2024-05-06 07:38:57 | 日記

例によって輩の目にする(読む)本は「新刊」はまずない、

 1974年刊の松本清張「文豪」を読んだ。特に理由があってのことではなく、「たまには小説でも」と思った目の前にあったというだけのこと。 しかしながら読んでよかった。大方の本は大なり小なり何なりと「得るもの」がある。

 この度は松本清張という「小説家」の力量・才能・筆力などに改めて「すごい人」だなと思った次第。もとより輩は単なる「野次馬」に過ぎないので確信的なことは言えないが、坪内逍遥に関して何らかの情報を得たことに始まって彼一流の「詮索・探索」が始まり、周辺の人々を加えて「小説」に仕立てたものと思われるが、主人公の個人の一人称ではなく狂言回し的な人物を仕立てて組み立てた「小説手法」は見事だ。 これが「評論」専門の書いたものではおそらく味も素っ気もない「考証」になるだろう(実際にあるようだ)。 情報収集と咀嚼力は言うまでもないけれど、似たような司馬遼太郎との違いも面白いと言えるだろう。司馬の文章は一種独特の言い回しがあって彼のファンには素敵に思えるだろうけれども、輩にとってはそうでもない。一方松本清張の方は特に言い回しに癖があるとは言えないのではないか。同じような作家の吉村昭も(なんとも言えないが)独特の雰囲気(語り口とは言えないかもしれない)を持っている。

 山田美妙との関係も知らなかった。 明治半ばから活躍した人たちは文人に限らず「曲者」と言えそうな人たちばかり。 今や遊郭は無し、貧富の差もこのころほどではなし、肺病も少ないという状況の違いはあるけれども、今の「作家」で将来其個性を云々される、あるいは醜聞がかえって肥やしになったなどという(ある種の)力量を持ったのがいるだろうか。

 話変わって、この頃は「ライトノベル」なる名称があって(ひょっとすると日本の造語?)ごく軽い内容の「簡単に読める」、ことにネット配信で読める「小説」というのが流行っている(ようだ)。 「本屋大賞」という「店員がお勧めする」という「基準」も世の中ではうけているようでことに新聞がよく「宣伝」してくれているようだ。しかしその大賞もすでに21回を数えるそうだがではその受賞者で今に知られているのが何人いるか?もとより芥川賞だって受賞はしたもののその後消えてしまった人は少なくない。そのライトノベルは大方がすぐに「文庫版」になり我店にも流れてくるのだけれども、どれもこれもネットで見れば1円とか良くて90円 100円という状況。帯付きのピカピカであっても100円均一に入れるしかない物ばかり。はかばかしくとは言えないまでも売れてくれるので売りあげの足しとして一応助かるのだが まるで面白くない。  明日になったら忘れてしまうような「本」ばかりではいわゆる「本離れ」を助長すると思うのだがどうだろうか。


音楽再発見の日々

2024-04-11 07:59:49 | 日記

  このところ「眼を通す」本・活字は相変わらず多いけれども大して本を読んでいない。
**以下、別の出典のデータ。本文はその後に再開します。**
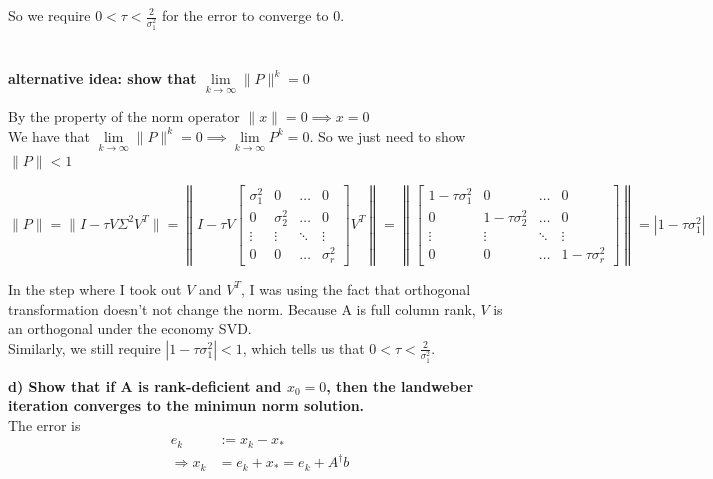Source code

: \documentclass[paper=a4, fontsize=11pt]{scrartcl} %
\newcommand{\norm}[1]{\left\lVert#1\right\rVert}
\numberwithin{equation}{section} %
\numberwithin{figure}{section} %
\numberwithin{table}{section} %
\begin{document}
So we require $0 < \tau  < \frac{2}{\sigma_{1}^2}$ for the error to converge to 0. \\\\\\




\textbf{alternative idea: show that $  \underset{k \to \infty}{\lim} \|P\|^k = 0 $}

By the property of the norm operator $\|x\| = 0 \implies x = 0 $\\
We have that $\underset{k \to \infty}{\lim} \|P\|^k = 0 \implies \underset{k \to \infty}{\lim} P^k = 0$. So we just need to show $\|P\| < 1$  

$$
\|P\| = \| I - \tau V \Sigma^2 V^T \| 
= 
\norm{  
I - \tau V
\begin{bmatrix}
    \sigma_{1}^2 & 0 & \dots  & 0 \\
    0 & \sigma_{2}^2 & \dots  & 0 \\
	\vdots & \vdots & \ddots & \vdots \\
	0 & 0 & \dots  & \sigma_{r}^2
\end{bmatrix} 
V^T }
=
\norm{  
\begin{bmatrix}
    1- \tau \sigma_{1}^2 & 0 & \dots  & 0 \\
    0 & 1 - \tau \sigma_{2}^2 & \dots  & 0 \\
	\vdots & \vdots & \ddots & \vdots \\
	0 & 0 & \dots  & 1 - \tau \sigma_{r}^2
\end{bmatrix}}
=  |1- \tau \sigma_{1}^2|
$$

In the step where I took out $V$ and $V^T$, I was using the fact that orthogonal transformation doesn't not change the norm. Because A is full column rank, $V$ is an orthogonal under the economy SVD. \\

Similarly, we still require $|1- \tau \sigma_{1}^2| < 1$, which tells us that $0 < \tau  < \frac{2}{\sigma_{1}^2}$. 




\newpage
\textbf{d) Show that if A is rank-deficient and $x_0 = 0$, then the landweber iteration converges to the minimun norm solution. }\\ 

The error is
\begin{align*}
e_k &:= x_k - x_* 		\\
\Rightarrow  x_k &= e_k + x_* = e_k + A^\dagger b
\end{align*}
\end{document}
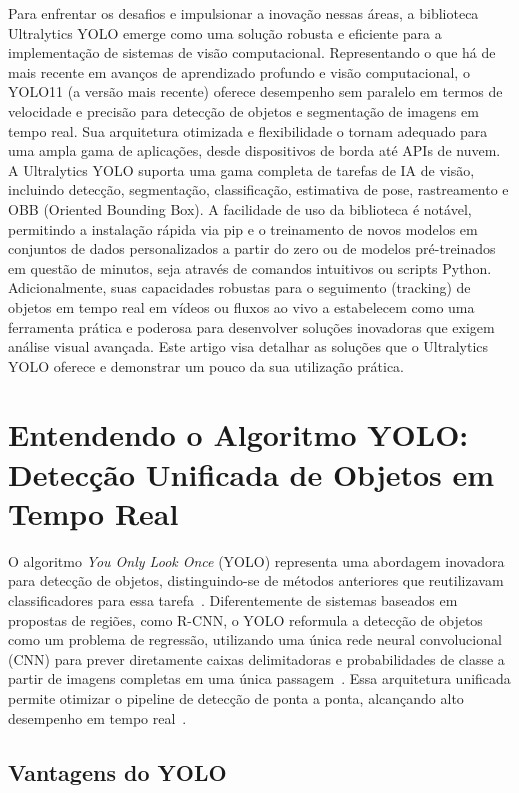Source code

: \documentclass[journal,transmag]{IEEEtran}
\begin{document}
Para enfrentar os desafios e impulsionar a inovação nessas áreas, a biblioteca Ultralytics YOLO emerge como uma solução robusta e eficiente para a implementação de sistemas de visão computacional. Representando o que há de mais recente em avanços de aprendizado profundo e visão computacional, o YOLO11 (a versão mais recente) oferece desempenho sem paralelo em termos de velocidade e precisão para detecção de objetos e segmentação de imagens em tempo real. Sua arquitetura otimizada e flexibilidade o tornam adequado para uma ampla gama de aplicações, desde dispositivos de borda até APIs de nuvem. A Ultralytics YOLO suporta uma gama completa de tarefas de IA de visão, incluindo detecção, segmentação, classificação, estimativa de pose, rastreamento e OBB (Oriented Bounding Box). A facilidade de uso da biblioteca é notável, permitindo a instalação rápida via pip e o treinamento de novos modelos em conjuntos de dados personalizados a partir do zero ou de modelos pré-treinados em questão de minutos, seja através de comandos intuitivos ou scripts Python. Adicionalmente, suas capacidades robustas para o seguimento (tracking) de objetos em tempo real em vídeos ou fluxos ao vivo a estabelecem como uma ferramenta prática e poderosa para desenvolver soluções inovadoras que exigem análise visual avançada. Este artigo visa detalhar as soluções que o Ultralytics YOLO oferece e demonstrar um pouco da sua utilização prática.
%

\section{Entendendo o Algoritmo YOLO: Detecção Unificada de Objetos em Tempo Real}

O algoritmo \textit{You Only Look Once} (YOLO) representa uma abordagem inovadora para detecção de objetos, distinguindo-se de métodos anteriores que reutilizavam classificadores para essa tarefa~\cite{Redmon2015}. Diferentemente de sistemas baseados em propostas de regiões, como R-CNN, o YOLO reformula a detecção de objetos como um problema de regressão, utilizando uma única rede neural convolucional (CNN) para prever diretamente caixas delimitadoras e probabilidades de classe a partir de imagens completas em uma única passagem~\cite{Redmon2015}. Essa arquitetura unificada permite otimizar o pipeline de detecção de ponta a ponta, alcançando alto desempenho em tempo real~\cite{Redmon2015}.

\subsection{Vantagens do YOLO}
\end{document}
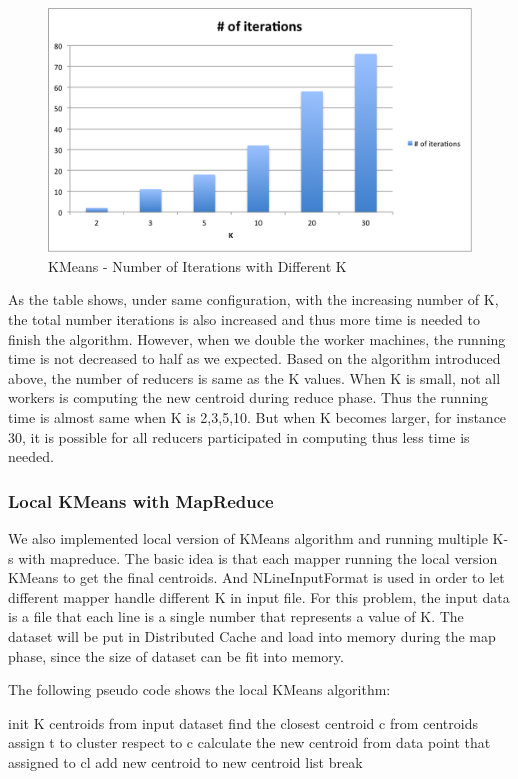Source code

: \documentclass[11pt]{article} %
\begin{document}
\begin{figure}[htbp]
\begin{center}
\includegraphics[scale=0.7]{kmeans-iter.png}
\caption{KMeans - Number of Iterations with Different K}
\label{fig:kmeans-iter}
\end{center}
\end{figure}


As the table shows, under same configuration, with the increasing number of K, the total number iterations is also increased and thus more time is needed to finish the algorithm. However, when we double the worker machines, the running time is not decreased to half as we expected. Based on the algorithm introduced above, the number of reducers is same as the K values. When K is small, not all workers is computing the new centroid during reduce phase. Thus the running time is almost same when K is 2,3,5,10. But when K becomes larger, for instance 30, it is possible for all reducers participated in computing thus less time is needed.

\subsubsection{Local KMeans with MapReduce}
We also implemented local version of KMeans algorithm and running multiple K-s with mapreduce. The basic idea is that each mapper running the local version KMeans to get the final centroids. And NLineInputFormat is used in order to let different mapper handle different K in input file. For this problem, the input data is a file that each line is a single number that represents a value of K. The dataset will be put in Distributed Cache and load into memory during the map phase, since the size of dataset can be fit into memory.

The following pseudo code shows the local KMeans algorithm:
\begin{algorithmic}[1]
\State init K centroids from input dataset
	\State find the closest centroid c from centroids
	\State assign t to cluster respect to c
\EndFor
{}
	\State calculate the new centroid from data point that assigned to cl
	\State add new centroid to new centroid list
\EndFor
{}
	\State break
\EndIf
\EndWhile
\EndFunction
\end{algorithmic}
\end{document}
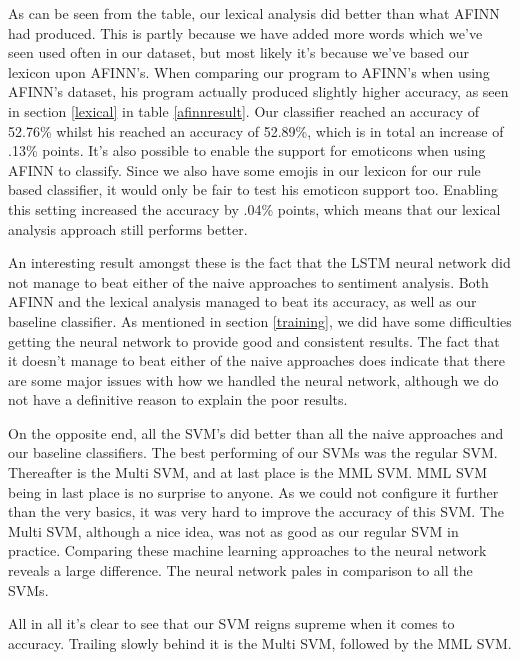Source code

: As can be seen from the table, our lexical analysis did better than what AFINN had produced. This is partly because we have added more words which we've seen used often in our dataset, but most likely it's because we've based our lexicon upon AFINN's. When comparing our program to AFINN's when using AFINN's dataset, his program actually produced slightly higher accuracy, as seen in section \ref{lexical} in table \ref{afinnresult}. Our classifier reached an accuracy of 52.76\% whilst his reached an accuracy of 52.89\%, which is in total an increase of .13\% points. It's also possible to enable the support for emoticons when using AFINN to classify. Since we also have some emojis in our lexicon for our rule based classifier, it would only be fair to test his emoticon support too. Enabling this setting increased the accuracy by .04\% points, which means that our lexical analysis approach still performs better.

An interesting result amongst these is the fact that the LSTM neural network did not manage to beat either of the naive approaches to sentiment analysis. Both AFINN and the lexical analysis managed to beat its accuracy, as well as our baseline classifier. As mentioned in section \ref{training}, we did have some difficulties getting the neural network to provide good and consistent results. The fact that it doesn't manage to beat either of the naive approaches does indicate that there are some major issues with how we handled the neural network, although we do not have a definitive reason to explain the poor results.

On the opposite end, all the SVM's did better than all the naive approaches and our baseline classifiers. The best performing of our SVMs was the regular SVM. Thereafter is the Multi SVM, and at last place is the MML SVM. MML SVM being in last place is no surprise to anyone. As we could not configure it further than the very basics, it was very hard to improve the accuracy of this SVM. The Multi SVM, although a nice idea, was not as good as our regular SVM in practice. Comparing these machine learning approaches to the neural network reveals a large difference. The neural network pales in comparison to all the SVMs. 

All in all it's clear to see that our SVM reigns supreme when it comes to accuracy. Trailing slowly behind it is the Multi SVM, followed by the MML SVM.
 一つには「眼」の具合である。老眼の進行具合とレンズがうまく合っていないのか、近場の物を見るのが 何とはなしに具合が悪い。  もう一つ原因(?)がある。 楽器を弾くのをやめてからは 夕食の後「ヒマ」になる、そして飲酒を制限された、となると読書の機会が増える、ハズであった。しかしそうはならなかったのがFM放送である。夜7時半頃からほぼ毎日あるクラシック音楽の番組を聞くようになった。そもそもBGM程度でさえその曲が気になる質なのだが、この時間の演奏はまず「聞き流し」ができない。譜面を用意してかじりつくわけではないけれど、「気になる・耳が離れない」 当然ながら「本を読む」ことはできない。場合によっては放送が終わっても余韻といえば聞こえがよいが、気になってそのことを調べたり、と色々。 おかげでこれまであまり聞かなかったピアノ・声楽、それに現代曲等も聞くようになって新発見多数。要するにこれまでいかに音楽を知らずに過ごしてきたかを思い知らされる時間になってしまったのだ。 音楽の知識が増えてもこの歳の小生になんの足しにもならないのになあ、と思いながらも止められない。 それぞれの演奏への感想は当然色々だけれど、時々「解説・司会者の感想」に本の場合と同じく「ちょっと変?」というのにも出くわすけれど録音して云々というまでの事もなし。  好みというのはかわるのものだが現在言えるのは「マーラー・ショスタコーヴィッチ」が嫌い、ことにシンフォニーはまず聞く気にならない。ショスタコーヴィッチがピアノ演奏がかなりの腕前だったことはこのFMで知ったことだがそれにしても交響曲の「ダサい」のはどうしたことかと。指揮者・井上道義が得意としていたのは知っていて幾度かは(放送で)聞いたことがある、にもかかわらず小生にとってはホボ雑音でしかない。これは理屈ではなくあの「音数・和音・響き」が小生の耳には耐えがたい。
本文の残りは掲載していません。